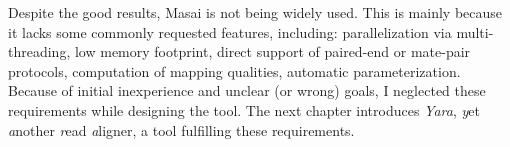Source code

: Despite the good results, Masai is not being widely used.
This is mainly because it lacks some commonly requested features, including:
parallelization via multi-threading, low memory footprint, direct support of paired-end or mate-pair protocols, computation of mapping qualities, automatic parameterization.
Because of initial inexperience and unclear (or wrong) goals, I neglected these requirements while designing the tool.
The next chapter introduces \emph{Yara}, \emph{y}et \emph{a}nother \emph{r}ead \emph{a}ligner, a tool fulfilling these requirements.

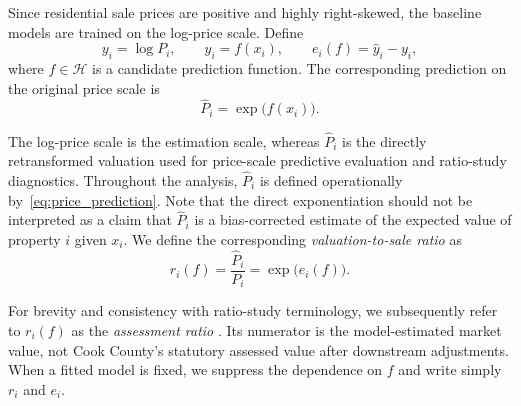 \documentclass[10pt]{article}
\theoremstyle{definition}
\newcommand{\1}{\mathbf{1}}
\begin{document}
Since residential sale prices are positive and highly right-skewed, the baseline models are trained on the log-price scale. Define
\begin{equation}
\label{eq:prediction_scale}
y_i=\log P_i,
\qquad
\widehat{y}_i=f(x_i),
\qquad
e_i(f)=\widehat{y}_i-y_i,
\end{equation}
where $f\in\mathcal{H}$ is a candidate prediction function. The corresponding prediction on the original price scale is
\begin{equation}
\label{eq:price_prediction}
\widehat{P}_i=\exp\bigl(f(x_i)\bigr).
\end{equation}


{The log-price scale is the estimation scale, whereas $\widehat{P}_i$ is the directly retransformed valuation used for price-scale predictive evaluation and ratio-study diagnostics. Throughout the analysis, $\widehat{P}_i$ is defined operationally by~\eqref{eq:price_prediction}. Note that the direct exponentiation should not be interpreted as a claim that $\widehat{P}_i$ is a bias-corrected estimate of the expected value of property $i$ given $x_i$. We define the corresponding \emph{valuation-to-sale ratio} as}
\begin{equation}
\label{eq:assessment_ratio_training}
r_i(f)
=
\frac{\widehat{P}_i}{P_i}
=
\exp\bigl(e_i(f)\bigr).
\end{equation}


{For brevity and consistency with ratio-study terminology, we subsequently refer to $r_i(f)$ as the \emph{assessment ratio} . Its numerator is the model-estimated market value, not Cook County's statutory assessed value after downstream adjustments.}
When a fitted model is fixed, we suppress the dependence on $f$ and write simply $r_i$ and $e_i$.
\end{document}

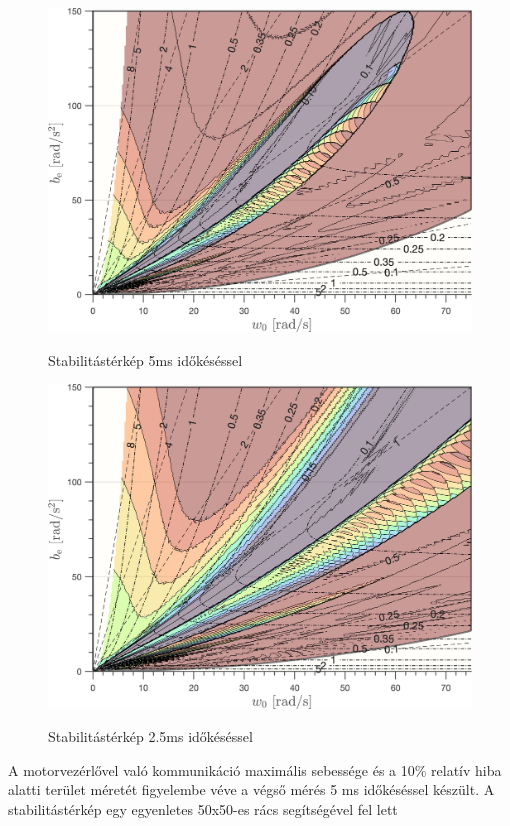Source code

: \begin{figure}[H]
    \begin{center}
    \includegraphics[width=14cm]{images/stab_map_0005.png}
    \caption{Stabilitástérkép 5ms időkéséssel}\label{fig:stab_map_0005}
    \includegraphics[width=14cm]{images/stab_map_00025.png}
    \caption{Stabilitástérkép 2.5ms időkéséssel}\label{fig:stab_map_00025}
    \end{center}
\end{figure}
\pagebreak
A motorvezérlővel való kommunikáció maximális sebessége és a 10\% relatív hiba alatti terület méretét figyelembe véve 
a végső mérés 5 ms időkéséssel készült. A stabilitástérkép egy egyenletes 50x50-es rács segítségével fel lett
---
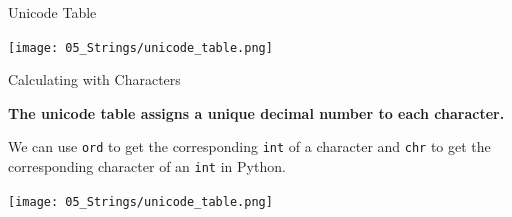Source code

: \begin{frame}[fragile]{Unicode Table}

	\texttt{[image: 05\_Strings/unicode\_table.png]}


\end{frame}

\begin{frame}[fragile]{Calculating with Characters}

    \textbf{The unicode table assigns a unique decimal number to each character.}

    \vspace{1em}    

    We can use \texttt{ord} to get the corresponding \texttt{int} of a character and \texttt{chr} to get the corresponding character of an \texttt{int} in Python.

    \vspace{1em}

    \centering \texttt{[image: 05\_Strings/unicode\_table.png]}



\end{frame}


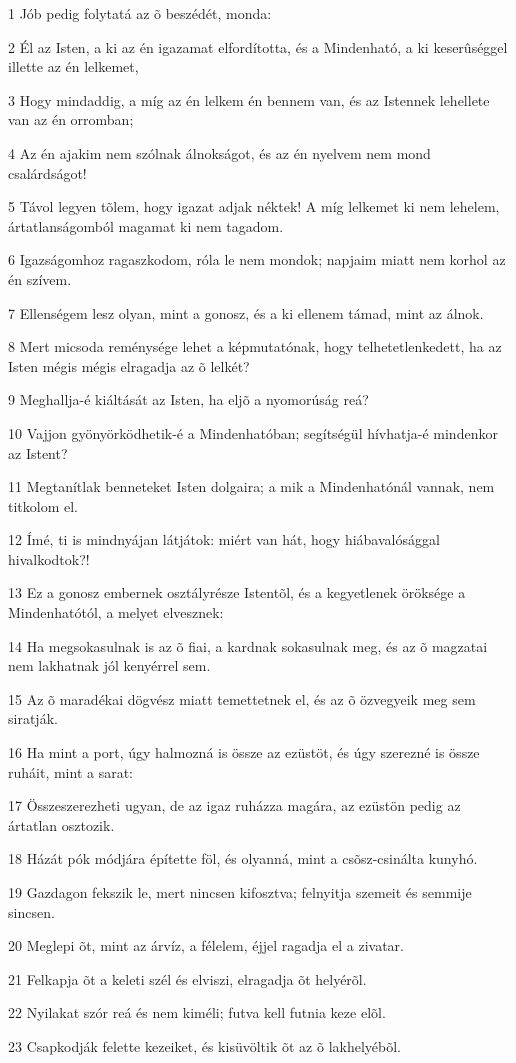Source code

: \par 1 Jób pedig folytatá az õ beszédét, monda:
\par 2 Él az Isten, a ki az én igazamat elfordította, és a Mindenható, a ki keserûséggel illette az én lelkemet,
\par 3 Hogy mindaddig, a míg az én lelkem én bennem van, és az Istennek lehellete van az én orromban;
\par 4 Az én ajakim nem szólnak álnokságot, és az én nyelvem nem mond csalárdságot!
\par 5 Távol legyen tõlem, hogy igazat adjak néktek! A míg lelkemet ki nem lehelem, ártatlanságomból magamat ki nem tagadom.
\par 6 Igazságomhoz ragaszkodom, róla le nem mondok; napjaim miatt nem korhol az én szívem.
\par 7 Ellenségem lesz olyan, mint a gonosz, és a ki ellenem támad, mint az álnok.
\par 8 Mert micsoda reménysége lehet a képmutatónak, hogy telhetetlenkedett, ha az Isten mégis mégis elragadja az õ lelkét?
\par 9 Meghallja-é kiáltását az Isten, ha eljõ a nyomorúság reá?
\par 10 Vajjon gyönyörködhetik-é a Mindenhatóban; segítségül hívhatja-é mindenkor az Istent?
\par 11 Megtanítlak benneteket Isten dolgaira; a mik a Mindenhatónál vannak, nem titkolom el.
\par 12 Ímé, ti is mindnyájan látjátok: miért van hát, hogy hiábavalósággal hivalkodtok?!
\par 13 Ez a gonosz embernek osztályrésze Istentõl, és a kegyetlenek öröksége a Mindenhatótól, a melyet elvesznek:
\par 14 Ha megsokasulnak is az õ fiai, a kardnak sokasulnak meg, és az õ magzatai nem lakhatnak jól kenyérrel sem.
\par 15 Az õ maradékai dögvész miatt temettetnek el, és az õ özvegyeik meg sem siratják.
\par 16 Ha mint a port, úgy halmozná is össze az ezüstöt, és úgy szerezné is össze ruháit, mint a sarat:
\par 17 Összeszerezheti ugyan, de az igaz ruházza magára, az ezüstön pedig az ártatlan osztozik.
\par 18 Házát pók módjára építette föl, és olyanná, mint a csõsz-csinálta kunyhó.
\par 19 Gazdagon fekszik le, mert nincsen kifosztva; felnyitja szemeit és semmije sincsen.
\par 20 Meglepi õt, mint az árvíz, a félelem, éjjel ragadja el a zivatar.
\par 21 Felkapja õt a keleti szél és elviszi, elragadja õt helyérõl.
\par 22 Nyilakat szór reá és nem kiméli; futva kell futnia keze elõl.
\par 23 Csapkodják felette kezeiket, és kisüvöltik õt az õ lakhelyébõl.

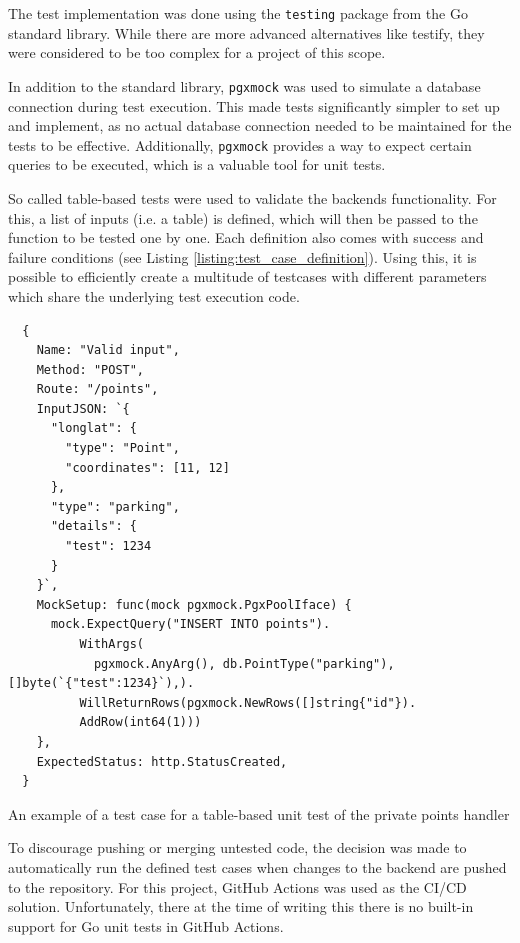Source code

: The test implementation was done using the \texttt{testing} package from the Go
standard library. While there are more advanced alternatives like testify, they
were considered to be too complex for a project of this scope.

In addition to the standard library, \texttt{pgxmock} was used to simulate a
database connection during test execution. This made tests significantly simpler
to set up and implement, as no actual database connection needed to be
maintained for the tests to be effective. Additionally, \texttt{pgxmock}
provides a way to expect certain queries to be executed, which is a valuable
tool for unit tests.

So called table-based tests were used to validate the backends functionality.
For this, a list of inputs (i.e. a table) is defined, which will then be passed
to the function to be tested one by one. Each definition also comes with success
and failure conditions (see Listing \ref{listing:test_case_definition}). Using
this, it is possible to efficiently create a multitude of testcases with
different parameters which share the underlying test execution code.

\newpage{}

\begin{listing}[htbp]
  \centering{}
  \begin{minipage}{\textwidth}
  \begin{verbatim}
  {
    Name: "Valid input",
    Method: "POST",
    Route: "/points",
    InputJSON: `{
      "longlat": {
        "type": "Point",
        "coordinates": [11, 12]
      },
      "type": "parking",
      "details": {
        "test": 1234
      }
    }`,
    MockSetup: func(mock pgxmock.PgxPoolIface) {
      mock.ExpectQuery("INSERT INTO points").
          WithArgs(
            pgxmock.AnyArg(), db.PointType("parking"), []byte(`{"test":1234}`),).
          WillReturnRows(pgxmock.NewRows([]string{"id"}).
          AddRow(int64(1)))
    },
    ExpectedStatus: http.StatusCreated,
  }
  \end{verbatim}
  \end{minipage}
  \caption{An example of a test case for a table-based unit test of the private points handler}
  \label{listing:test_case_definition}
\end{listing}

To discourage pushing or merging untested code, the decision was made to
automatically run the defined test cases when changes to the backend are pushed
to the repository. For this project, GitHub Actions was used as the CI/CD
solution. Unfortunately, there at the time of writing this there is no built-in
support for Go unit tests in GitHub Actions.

**What you are asked to do**
Because only one stretch of the records is wanted, please output the lines from the one holding "meg sem siratják." through the one holding "In addition to" exactly, both included, and leave every picture out.

**Written response**
\par 15 Az õ maradékai dögvész miatt temettetnek el, és az õ özvegyeik meg sem siratják.
\par 16 Ha mint a port, úgy halmozná is össze az ezüstöt, és úgy szerezné is össze ruháit, mint a sarat:
\par 17 Összeszerezheti ugyan, de az igaz ruházza magára, az ezüstön pedig az ártatlan osztozik.
\par 18 Házát pók módjára építette föl, és olyanná, mint a csõsz-csinálta kunyhó.
\par 19 Gazdagon fekszik le, mert nincsen kifosztva; felnyitja szemeit és semmije sincsen.
\par 20 Meglepi õt, mint az árvíz, a félelem, éjjel ragadja el a zivatar.
\par 21 Felkapja õt a keleti szél és elviszi, elragadja õt helyérõl.
\par 22 Nyilakat szór reá és nem kiméli; futva kell futnia keze elõl.
\par 23 Csapkodják felette kezeiket, és kisüvöltik õt az õ lakhelyébõl.

Source code

: The test implementation was done using the \texttt{testing} package from the Go
standard library. While there are more advanced alternatives like testify, they
were considered to be too complex for a project of this scope.

In addition to the standard library, \texttt{pgxmock} was used to simulate a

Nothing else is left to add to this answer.